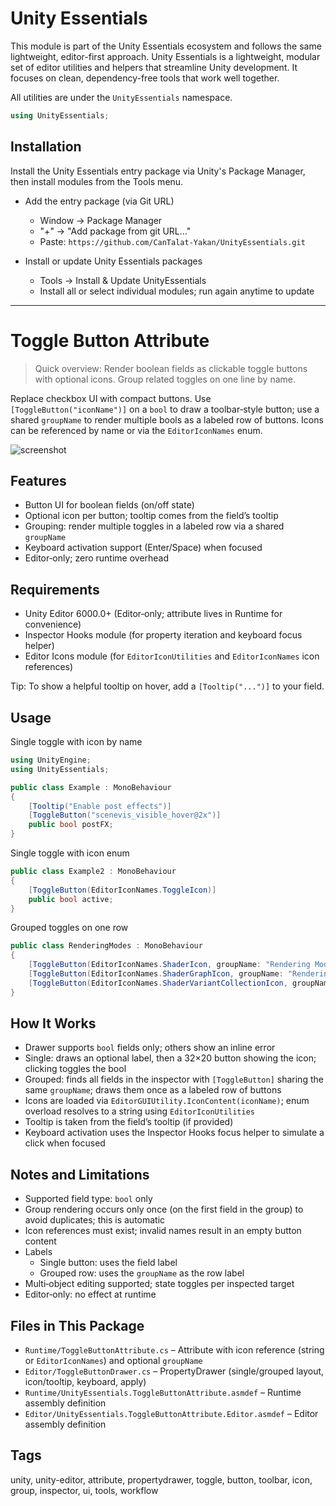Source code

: # Unity Essentials

This module is part of the Unity Essentials ecosystem and follows the same lightweight, editor-first approach.
Unity Essentials is a lightweight, modular set of editor utilities and helpers that streamline Unity development. It focuses on clean, dependency-free tools that work well together.

All utilities are under the `UnityEssentials` namespace.

```csharp
using UnityEssentials;
```

## Installation

Install the Unity Essentials entry package via Unity's Package Manager, then install modules from the Tools menu.

- Add the entry package (via Git URL)
    - Window → Package Manager
    - "+" → "Add package from git URL…"
    - Paste: `https://github.com/CanTalat-Yakan/UnityEssentials.git`

- Install or update Unity Essentials packages
    - Tools → Install & Update UnityEssentials
    - Install all or select individual modules; run again anytime to update

---

# Toggle Button Attribute

> Quick overview: Render boolean fields as clickable toggle buttons with optional icons. Group related toggles on one line by name.

Replace checkbox UI with compact buttons. Use `[ToggleButton("iconName")]` on a `bool` to draw a toolbar‑style button; use a shared `groupName` to render multiple bools as a labeled row of buttons. Icons can be referenced by name or via the `EditorIconNames` enum.

![screenshot](Documentation/Screenshot.png)

## Features
- Button UI for boolean fields (on/off state)
- Optional icon per button; tooltip comes from the field’s tooltip
- Grouping: render multiple toggles in a labeled row via a shared `groupName`
- Keyboard activation support (Enter/Space) when focused
- Editor‑only; zero runtime overhead

## Requirements
- Unity Editor 6000.0+ (Editor‑only; attribute lives in Runtime for convenience)
- Inspector Hooks module (for property iteration and keyboard focus helper)
- Editor Icons module (for `EditorIconUtilities` and `EditorIconNames` icon references)

Tip: To show a helpful tooltip on hover, add a `[Tooltip("...")]` to your field.

## Usage
Single toggle with icon by name

```csharp
using UnityEngine;
using UnityEssentials;

public class Example : MonoBehaviour
{
    [Tooltip("Enable post effects")] 
    [ToggleButton("scenevis_visible_hover@2x")]
    public bool postFX;
}
```

Single toggle with icon enum

```csharp
public class Example2 : MonoBehaviour
{
    [ToggleButton(EditorIconNames.ToggleIcon)]
    public bool active;
}
```

Grouped toggles on one row

```csharp
public class RenderingModes : MonoBehaviour
{
    [ToggleButton(EditorIconNames.ShaderIcon, groupName: "Rendering Modes")] public bool opaque;
    [ToggleButton(EditorIconNames.ShaderGraphIcon, groupName: "Rendering Modes")] public bool cutout;
    [ToggleButton(EditorIconNames.ShaderVariantCollectionIcon, groupName: "Rendering Modes")] public bool transparent;
}
```

## How It Works
- Drawer supports `bool` fields only; others show an inline error
- Single: draws an optional label, then a 32×20 button showing the icon; clicking toggles the bool
- Grouped: finds all fields in the inspector with `[ToggleButton]` sharing the same `groupName`; draws them once as a labeled row of buttons
- Icons are loaded via `EditorGUIUtility.IconContent(iconName)`; enum overload resolves to a string using `EditorIconUtilities`
- Tooltip is taken from the field’s tooltip (if provided)
- Keyboard activation uses the Inspector Hooks focus helper to simulate a click when focused

## Notes and Limitations
- Supported field type: `bool` only
- Group rendering occurs only once (on the first field in the group) to avoid duplicates; this is automatic
- Icon references must exist; invalid names result in an empty button content
- Labels
  - Single button: uses the field label
  - Grouped row: uses the `groupName` as the row label
- Multi‑object editing supported; state toggles per inspected target
- Editor‑only: no effect at runtime

## Files in This Package
- `Runtime/ToggleButtonAttribute.cs` – Attribute with icon reference (string or `EditorIconNames`) and optional `groupName`
- `Editor/ToggleButtonDrawer.cs` – PropertyDrawer (single/grouped layout, icon/tooltip, keyboard, apply)
- `Runtime/UnityEssentials.ToggleButtonAttribute.asmdef` – Runtime assembly definition
- `Editor/UnityEssentials.ToggleButtonAttribute.Editor.asmdef` – Editor assembly definition

## Tags
unity, unity-editor, attribute, propertydrawer, toggle, button, toolbar, icon, group, inspector, ui, tools, workflow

### WHAT IS NEEDED
Your answer should be the lines above, from the line containing "## How It Works" up to and including the line containing "## Notes and Limitations", reproduced exactly and with nothing else.

### WORKED SOLUTION
## How It Works
- Drawer supports `bool` fields only; others show an inline error
- Single: draws an optional label, then a 32×20 button showing the icon; clicking toggles the bool
- Grouped: finds all fields in the inspector with `[ToggleButton]` sharing the same `groupName`; draws them once as a labeled row of buttons
- Icons are loaded via `EditorGUIUtility.IconContent(iconName)`; enum overload resolves to a string using `EditorIconUtilities`
- Tooltip is taken from the field’s tooltip (if provided)
- Keyboard activation uses the Inspector Hooks focus helper to simulate a click when focused

## Notes and Limitations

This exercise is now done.